-- INPUT DATA --
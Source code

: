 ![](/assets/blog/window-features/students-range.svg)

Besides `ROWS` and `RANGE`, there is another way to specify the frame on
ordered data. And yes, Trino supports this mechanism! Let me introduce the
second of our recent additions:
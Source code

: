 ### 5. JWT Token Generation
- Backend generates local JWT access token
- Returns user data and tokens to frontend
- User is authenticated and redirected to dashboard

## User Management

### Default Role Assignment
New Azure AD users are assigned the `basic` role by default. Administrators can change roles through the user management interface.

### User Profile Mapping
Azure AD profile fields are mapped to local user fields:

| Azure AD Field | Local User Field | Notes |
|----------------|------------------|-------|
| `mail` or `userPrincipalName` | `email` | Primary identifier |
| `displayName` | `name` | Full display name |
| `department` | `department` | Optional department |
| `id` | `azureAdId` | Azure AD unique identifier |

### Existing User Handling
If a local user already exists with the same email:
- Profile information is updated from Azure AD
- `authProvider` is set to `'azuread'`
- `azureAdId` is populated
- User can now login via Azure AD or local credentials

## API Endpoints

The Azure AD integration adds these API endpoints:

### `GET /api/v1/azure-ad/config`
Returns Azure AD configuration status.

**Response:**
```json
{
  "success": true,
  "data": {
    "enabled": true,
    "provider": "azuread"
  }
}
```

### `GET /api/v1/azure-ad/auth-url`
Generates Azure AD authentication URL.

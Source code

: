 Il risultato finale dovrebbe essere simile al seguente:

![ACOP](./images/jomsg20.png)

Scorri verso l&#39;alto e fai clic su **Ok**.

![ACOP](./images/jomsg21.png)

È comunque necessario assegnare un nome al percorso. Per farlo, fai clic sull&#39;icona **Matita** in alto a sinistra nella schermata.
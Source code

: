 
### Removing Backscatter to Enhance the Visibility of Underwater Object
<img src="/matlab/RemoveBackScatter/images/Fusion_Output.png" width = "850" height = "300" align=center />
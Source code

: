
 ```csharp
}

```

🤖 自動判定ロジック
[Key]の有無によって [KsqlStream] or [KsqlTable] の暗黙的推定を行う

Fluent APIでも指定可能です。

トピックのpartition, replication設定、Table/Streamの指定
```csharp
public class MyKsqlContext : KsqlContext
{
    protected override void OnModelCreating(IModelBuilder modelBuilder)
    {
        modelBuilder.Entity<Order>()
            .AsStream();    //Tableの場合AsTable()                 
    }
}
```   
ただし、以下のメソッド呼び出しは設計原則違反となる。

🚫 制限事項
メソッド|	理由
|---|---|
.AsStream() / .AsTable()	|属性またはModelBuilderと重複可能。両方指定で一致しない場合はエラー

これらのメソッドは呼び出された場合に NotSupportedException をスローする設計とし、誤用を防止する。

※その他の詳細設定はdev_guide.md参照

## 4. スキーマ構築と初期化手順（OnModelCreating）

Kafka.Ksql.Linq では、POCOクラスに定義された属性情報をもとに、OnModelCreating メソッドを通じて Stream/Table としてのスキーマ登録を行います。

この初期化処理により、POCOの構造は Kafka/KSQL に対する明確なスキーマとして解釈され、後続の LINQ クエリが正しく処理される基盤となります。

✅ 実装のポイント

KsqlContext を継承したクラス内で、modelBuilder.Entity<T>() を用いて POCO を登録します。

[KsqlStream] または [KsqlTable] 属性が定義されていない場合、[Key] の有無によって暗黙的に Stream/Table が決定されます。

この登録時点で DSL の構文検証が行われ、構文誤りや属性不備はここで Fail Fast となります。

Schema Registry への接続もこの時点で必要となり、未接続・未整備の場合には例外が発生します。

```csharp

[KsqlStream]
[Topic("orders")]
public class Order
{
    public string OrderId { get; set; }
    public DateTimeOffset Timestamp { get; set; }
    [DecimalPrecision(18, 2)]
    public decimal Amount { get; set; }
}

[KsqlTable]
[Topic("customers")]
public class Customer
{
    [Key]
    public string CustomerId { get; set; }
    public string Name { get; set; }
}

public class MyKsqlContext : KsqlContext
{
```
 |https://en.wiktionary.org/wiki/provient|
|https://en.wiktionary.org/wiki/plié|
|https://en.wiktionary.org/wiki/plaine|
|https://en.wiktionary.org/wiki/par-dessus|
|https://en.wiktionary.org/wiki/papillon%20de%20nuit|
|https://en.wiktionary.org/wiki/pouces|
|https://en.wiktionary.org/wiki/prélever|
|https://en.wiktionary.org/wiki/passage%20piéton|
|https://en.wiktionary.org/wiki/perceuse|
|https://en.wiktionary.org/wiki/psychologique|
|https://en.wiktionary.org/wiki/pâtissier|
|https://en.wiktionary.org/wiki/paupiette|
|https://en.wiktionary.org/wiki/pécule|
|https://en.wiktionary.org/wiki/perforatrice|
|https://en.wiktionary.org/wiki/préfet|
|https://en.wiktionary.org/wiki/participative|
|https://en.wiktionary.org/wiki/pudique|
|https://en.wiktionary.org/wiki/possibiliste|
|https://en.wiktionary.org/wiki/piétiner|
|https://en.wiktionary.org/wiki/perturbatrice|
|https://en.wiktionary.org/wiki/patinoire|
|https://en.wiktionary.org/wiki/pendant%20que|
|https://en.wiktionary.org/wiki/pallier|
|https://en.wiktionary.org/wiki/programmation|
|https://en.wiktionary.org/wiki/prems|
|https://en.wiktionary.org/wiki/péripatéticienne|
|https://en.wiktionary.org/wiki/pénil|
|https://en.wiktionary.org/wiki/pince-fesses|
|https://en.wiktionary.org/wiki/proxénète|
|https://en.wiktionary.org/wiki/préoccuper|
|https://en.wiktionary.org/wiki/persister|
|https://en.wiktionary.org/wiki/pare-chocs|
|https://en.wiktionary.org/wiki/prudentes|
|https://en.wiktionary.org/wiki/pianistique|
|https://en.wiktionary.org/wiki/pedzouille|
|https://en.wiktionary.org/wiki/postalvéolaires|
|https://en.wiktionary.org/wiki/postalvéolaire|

-- TASK OBJECTIVE --
Your job is to print exactly the lines that run from the top of the entries through the line with "Primary identifier |", and no others.

-- RESULT OF THE TASK --
Source code

: ![](/assets/blog/window-features/students-range.svg)

Besides `ROWS` and `RANGE`, there is another way to specify the frame on
ordered data. And yes, Trino supports this mechanism! Let me introduce the
second of our recent additions:
Source code

: ### 5. JWT Token Generation
- Backend generates local JWT access token
- Returns user data and tokens to frontend
- User is authenticated and redirected to dashboard

## User Management

### Default Role Assignment
New Azure AD users are assigned the `basic` role by default. Administrators can change roles through the user management interface.

### User Profile Mapping
Azure AD profile fields are mapped to local user fields:

| Azure AD Field | Local User Field | Notes |
|----------------|------------------|-------|
| `mail` or `userPrincipalName` | `email` | Primary identifier |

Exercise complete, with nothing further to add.